By Sayyed Faraz Mohseni
Lucene is an open-source Java full-text search library that makes it easy to add search functionality to an application or website. Even though Lucene is often used for searching and ranking docuements, with slight modifications it can be used for feature selection and vectorization. In this tutorial I will present how to use Lucene for vectorization which is a lesser known quality of lucene. I will start by explaning how to run search queries as commonly stated, score them, and move on to vectorization wich is a lesser discussed topic.
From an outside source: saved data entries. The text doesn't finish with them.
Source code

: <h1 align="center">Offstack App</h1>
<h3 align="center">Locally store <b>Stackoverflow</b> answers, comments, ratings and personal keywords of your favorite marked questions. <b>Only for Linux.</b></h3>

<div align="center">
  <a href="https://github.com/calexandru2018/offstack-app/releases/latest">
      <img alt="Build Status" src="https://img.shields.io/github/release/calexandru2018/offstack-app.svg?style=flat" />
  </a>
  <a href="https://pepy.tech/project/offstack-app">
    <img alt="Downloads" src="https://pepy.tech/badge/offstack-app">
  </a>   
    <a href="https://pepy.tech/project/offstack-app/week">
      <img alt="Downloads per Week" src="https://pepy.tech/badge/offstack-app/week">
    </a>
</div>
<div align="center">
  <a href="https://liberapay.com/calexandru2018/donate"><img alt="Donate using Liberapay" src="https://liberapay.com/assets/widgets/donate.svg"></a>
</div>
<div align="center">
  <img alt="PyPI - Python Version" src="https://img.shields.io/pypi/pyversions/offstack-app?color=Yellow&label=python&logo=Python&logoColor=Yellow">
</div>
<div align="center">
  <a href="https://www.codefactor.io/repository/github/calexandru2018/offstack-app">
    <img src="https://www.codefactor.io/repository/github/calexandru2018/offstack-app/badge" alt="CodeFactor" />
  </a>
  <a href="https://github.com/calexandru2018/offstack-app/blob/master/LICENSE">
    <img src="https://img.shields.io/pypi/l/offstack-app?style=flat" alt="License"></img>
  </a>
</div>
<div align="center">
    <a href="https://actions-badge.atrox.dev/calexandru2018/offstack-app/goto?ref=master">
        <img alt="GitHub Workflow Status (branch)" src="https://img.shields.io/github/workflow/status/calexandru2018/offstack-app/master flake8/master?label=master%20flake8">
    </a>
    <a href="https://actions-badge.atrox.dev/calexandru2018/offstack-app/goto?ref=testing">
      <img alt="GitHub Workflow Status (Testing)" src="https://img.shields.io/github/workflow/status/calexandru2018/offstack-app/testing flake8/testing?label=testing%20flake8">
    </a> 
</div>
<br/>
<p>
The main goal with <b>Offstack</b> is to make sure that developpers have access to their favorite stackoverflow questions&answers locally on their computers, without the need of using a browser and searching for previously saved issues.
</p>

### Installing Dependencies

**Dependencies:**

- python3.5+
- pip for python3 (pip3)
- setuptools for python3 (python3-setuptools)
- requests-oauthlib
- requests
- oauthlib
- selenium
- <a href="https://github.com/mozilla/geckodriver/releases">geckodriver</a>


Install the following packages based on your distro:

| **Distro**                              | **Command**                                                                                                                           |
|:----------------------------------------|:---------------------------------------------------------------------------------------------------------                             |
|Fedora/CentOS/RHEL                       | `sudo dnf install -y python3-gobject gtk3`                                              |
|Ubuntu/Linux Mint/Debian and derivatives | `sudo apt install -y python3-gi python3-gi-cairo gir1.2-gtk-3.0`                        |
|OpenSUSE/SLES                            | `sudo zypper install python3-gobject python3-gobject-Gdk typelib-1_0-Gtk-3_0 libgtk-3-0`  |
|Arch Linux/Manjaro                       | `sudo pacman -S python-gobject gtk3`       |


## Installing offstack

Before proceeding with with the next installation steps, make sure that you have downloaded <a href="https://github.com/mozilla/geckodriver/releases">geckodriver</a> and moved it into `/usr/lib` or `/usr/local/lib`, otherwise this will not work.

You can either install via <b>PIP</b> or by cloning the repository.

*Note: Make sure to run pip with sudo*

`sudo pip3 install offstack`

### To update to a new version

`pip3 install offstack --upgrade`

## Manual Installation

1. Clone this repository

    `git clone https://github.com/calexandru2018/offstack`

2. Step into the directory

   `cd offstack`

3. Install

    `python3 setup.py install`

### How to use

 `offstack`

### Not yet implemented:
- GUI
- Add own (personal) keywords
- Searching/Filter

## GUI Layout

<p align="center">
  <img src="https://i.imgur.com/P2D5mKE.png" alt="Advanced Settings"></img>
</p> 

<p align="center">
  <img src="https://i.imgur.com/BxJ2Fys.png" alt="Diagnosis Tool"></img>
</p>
Below are the steps to do a Lucene search:
- Create a QueryParser: QueryParser class parses the user entered input into Lucene understandable format query.
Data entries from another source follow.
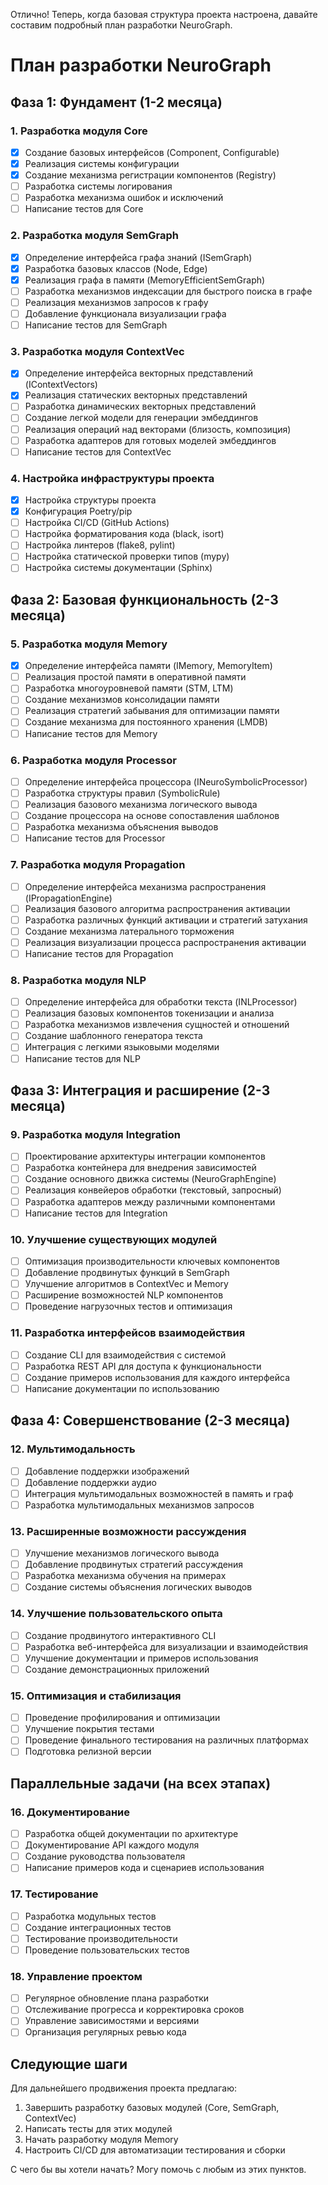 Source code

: Отлично! Теперь, когда базовая структура проекта настроена, давайте составим подробный план разработки NeuroGraph.

# План разработки NeuroGraph

## Фаза 1: Фундамент (1-2 месяца)

### 1. Разработка модуля Core
- [x] Создание базовых интерфейсов (Component, Configurable)
- [x] Реализация системы конфигурации
- [x] Создание механизма регистрации компонентов (Registry)
- [ ] Разработка системы логирования
- [ ] Разработка механизма ошибок и исключений
- [ ] Написание тестов для Core

### 2. Разработка модуля SemGraph
- [x] Определение интерфейса графа знаний (ISemGraph)
- [x] Разработка базовых классов (Node, Edge)
- [x] Реализация графа в памяти (MemoryEfficientSemGraph)
- [ ] Разработка механизмов индексации для быстрого поиска в графе
- [ ] Реализация механизмов запросов к графу
- [ ] Добавление функционала визуализации графа
- [ ] Написание тестов для SemGraph

### 3. Разработка модуля ContextVec
- [x] Определение интерфейса векторных представлений (IContextVectors)
- [x] Реализация статических векторных представлений
- [ ] Разработка динамических векторных представлений
- [ ] Создание легкой модели для генерации эмбеддингов
- [ ] Реализация операций над векторами (близость, композиция)
- [ ] Разработка адаптеров для готовых моделей эмбеддингов
- [ ] Написание тестов для ContextVec

### 4. Настройка инфраструктуры проекта
- [x] Настройка структуры проекта
- [x] Конфигурация Poetry/pip
- [ ] Настройка CI/CD (GitHub Actions)
- [ ] Настройка форматирования кода (black, isort)
- [ ] Настройка линтеров (flake8, pylint)
- [ ] Настройка статической проверки типов (mypy)
- [ ] Настройка системы документации (Sphinx)

## Фаза 2: Базовая функциональность (2-3 месяца)

### 5. Разработка модуля Memory
- [x] Определение интерфейса памяти (IMemory, MemoryItem)
- [ ] Реализация простой памяти в оперативной памяти
- [ ] Разработка многоуровневой памяти (STM, LTM)
- [ ] Создание механизмов консолидации памяти
- [ ] Реализация стратегий забывания для оптимизации памяти
- [ ] Создание механизма для постоянного хранения (LMDB)
- [ ] Написание тестов для Memory

### 6. Разработка модуля Processor
- [ ] Определение интерфейса процессора (INeuroSymbolicProcessor)
- [ ] Разработка структуры правил (SymbolicRule)
- [ ] Реализация базового механизма логического вывода
- [ ] Создание процессора на основе сопоставления шаблонов
- [ ] Разработка механизма объяснения выводов
- [ ] Написание тестов для Processor

### 7. Разработка модуля Propagation
- [ ] Определение интерфейса механизма распространения (IPropagationEngine)
- [ ] Реализация базового алгоритма распространения активации
- [ ] Разработка различных функций активации и стратегий затухания
- [ ] Создание механизма латерального торможения
- [ ] Реализация визуализации процесса распространения активации
- [ ] Написание тестов для Propagation

### 8. Разработка модуля NLP
- [ ] Определение интерфейса для обработки текста (INLProcessor)
- [ ] Реализация базовых компонентов токенизации и анализа
- [ ] Разработка механизмов извлечения сущностей и отношений
- [ ] Создание шаблонного генератора текста
- [ ] Интеграция с легкими языковыми моделями
- [ ] Написание тестов для NLP

## Фаза 3: Интеграция и расширение (2-3 месяца)

### 9. Разработка модуля Integration
- [ ] Проектирование архитектуры интеграции компонентов
- [ ] Разработка контейнера для внедрения зависимостей
- [ ] Создание основного движка системы (NeuroGraphEngine)
- [ ] Реализация конвейеров обработки (текстовый, запросный)
- [ ] Разработка адаптеров между различными компонентами
- [ ] Написание тестов для Integration

### 10. Улучшение существующих модулей
- [ ] Оптимизация производительности ключевых компонентов
- [ ] Добавление продвинутых функций в SemGraph
- [ ] Улучшение алгоритмов в ContextVec и Memory
- [ ] Расширение возможностей NLP компонентов
- [ ] Проведение нагрузочных тестов и оптимизация

### 11. Разработка интерфейсов взаимодействия
- [ ] Создание CLI для взаимодействия с системой
- [ ] Разработка REST API для доступа к функциональности
- [ ] Создание примеров использования для каждого интерфейса
- [ ] Написание документации по использованию

## Фаза 4: Совершенствование (2-3 месяца)

### 12. Мультимодальность
- [ ] Добавление поддержки изображений
- [ ] Добавление поддержки аудио
- [ ] Интеграция мультимодальных возможностей в память и граф
- [ ] Разработка мультимодальных механизмов запросов

### 13. Расширенные возможности рассуждения
- [ ] Улучшение механизмов логического вывода
- [ ] Добавление продвинутых стратегий рассуждения
- [ ] Разработка механизма обучения на примерах
- [ ] Создание системы объяснения логических выводов

### 14. Улучшение пользовательского опыта
- [ ] Создание продвинутого интерактивного CLI
- [ ] Разработка веб-интерфейса для визуализации и взаимодействия
- [ ] Улучшение документации и примеров использования
- [ ] Создание демонстрационных приложений

### 15. Оптимизация и стабилизация
- [ ] Проведение профилирования и оптимизации
- [ ] Улучшение покрытия тестами
- [ ] Проведение финального тестирования на различных платформах
- [ ] Подготовка релизной версии

## Параллельные задачи (на всех этапах)

### 16. Документирование
- [ ] Разработка общей документации по архитектуре
- [ ] Документирование API каждого модуля
- [ ] Создание руководства пользователя
- [ ] Написание примеров кода и сценариев использования

### 17. Тестирование
- [ ] Разработка модульных тестов
- [ ] Создание интеграционных тестов
- [ ] Тестирование производительности
- [ ] Проведение пользовательских тестов

### 18. Управление проектом
- [ ] Регулярное обновление плана разработки
- [ ] Отслеживание прогресса и корректировка сроков
- [ ] Управление зависимостями и версиями
- [ ] Организация регулярных ревью кода

## Следующие шаги

Для дальнейшего продвижения проекта предлагаю:

1. Завершить разработку базовых модулей (Core, SemGraph, ContextVec)
2. Написать тесты для этих модулей
3. Начать разработку модуля Memory
4. Настроить CI/CD для автоматизации тестирования и сборки

С чего бы вы хотели начать? Могу помочь с любым из этих пунктов.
- Create an IndexSearcher: IndexSearcher class acts as a core component which searcher indexes created during indexing process.
- Create an instance of QueryParser.
- Parse the query string using parse() method of QueryParser.
- Create an instance of IndexSearcher.
- Call the search() method of IndexSearcher by passing the parsed query and maximum number of hits as arguments.
- Get the Document: Once you get the hits from the search() method, you can get the documents by calling doc() method of IndexSearcher. Below is the steps illustrate through code and an example:
we will start with having a function to add documents to the index.
private static void addDoc(IndexWriter w, String title, String isbn) throws IOException {
Document doc = new Document();
doc.add(new TextField("title", title, Field.Store.YES));
doc.add(new StringField("isbn", isbn, Field.Store.YES));
w.addDocument(doc);
}
We will creat our index and scorer
StandardAnalyzer analyzer = new StandardAnalyzer();
Directory index = new ByteBuffersDirectory();
IndexWriterConfig config = new IndexWriterConfig(analyzer);
IndexWriter w = new IndexWriter(index, config);
addDoc(w, "Lucene in Action", "193398817");
addDoc(w, "Lucene for Dummies", "55320055Z");
addDoc(w, "Managing Gigabytes", "55063554A");
addDoc(w, "The Art of Computer Science", "9900333X");
w.close();
We will create our query, run searches and display the top features (in this case 10)
String querystr = args.length > 0 ? args[0] : "lucene";
Query q = new QueryParser("title", analyzer).parse(querystr);
int hitsPerPage = 10;
IndexReader reader = DirectoryReader.open(index);
IndexSearcher searcher = new IndexSearcher(reader);
TopDocs docs = searcher.search(q, hitsPerPage);
ScoreDoc[] hits = docs.scoreDocs;
Asuume that your goal is to vectorize the sentences "I am a cat" and "I am a dog". I show how to vectorize this sentence using the standard scoring method available in Lucene (Okapi BM25). the scoring method can be changed in Lucene to any socring we want. The steps to vectorize are as follows:
- Construct a list of all available words in all docuemtns. In our case there are 5 unique words and out list would be ["I", "am". "a", "cat", "dog"].
- Now as explained above, run each of these queries in our list among the two docuements (sentences) that we have.
- Lucene will give us the scores for each of these queries. We will use them to vectorize our sentences. An example of the two vecotized sentences is follows if we consider our vector to be ["I", "am". "a", "cat", "dog"]. (The numbers are exmamples)
- "I am a cat"
- [ 0.23, 0.13, 0.12, 0.11, 0]
- "I am a dog"
- [ 0.23, 0.13, 0.12, 0, 0.11]
Vectorizing using Lucene has many advanatages compared to available libraries, as we can use any search engine score function for our vectorization instead of the often available tf-idf.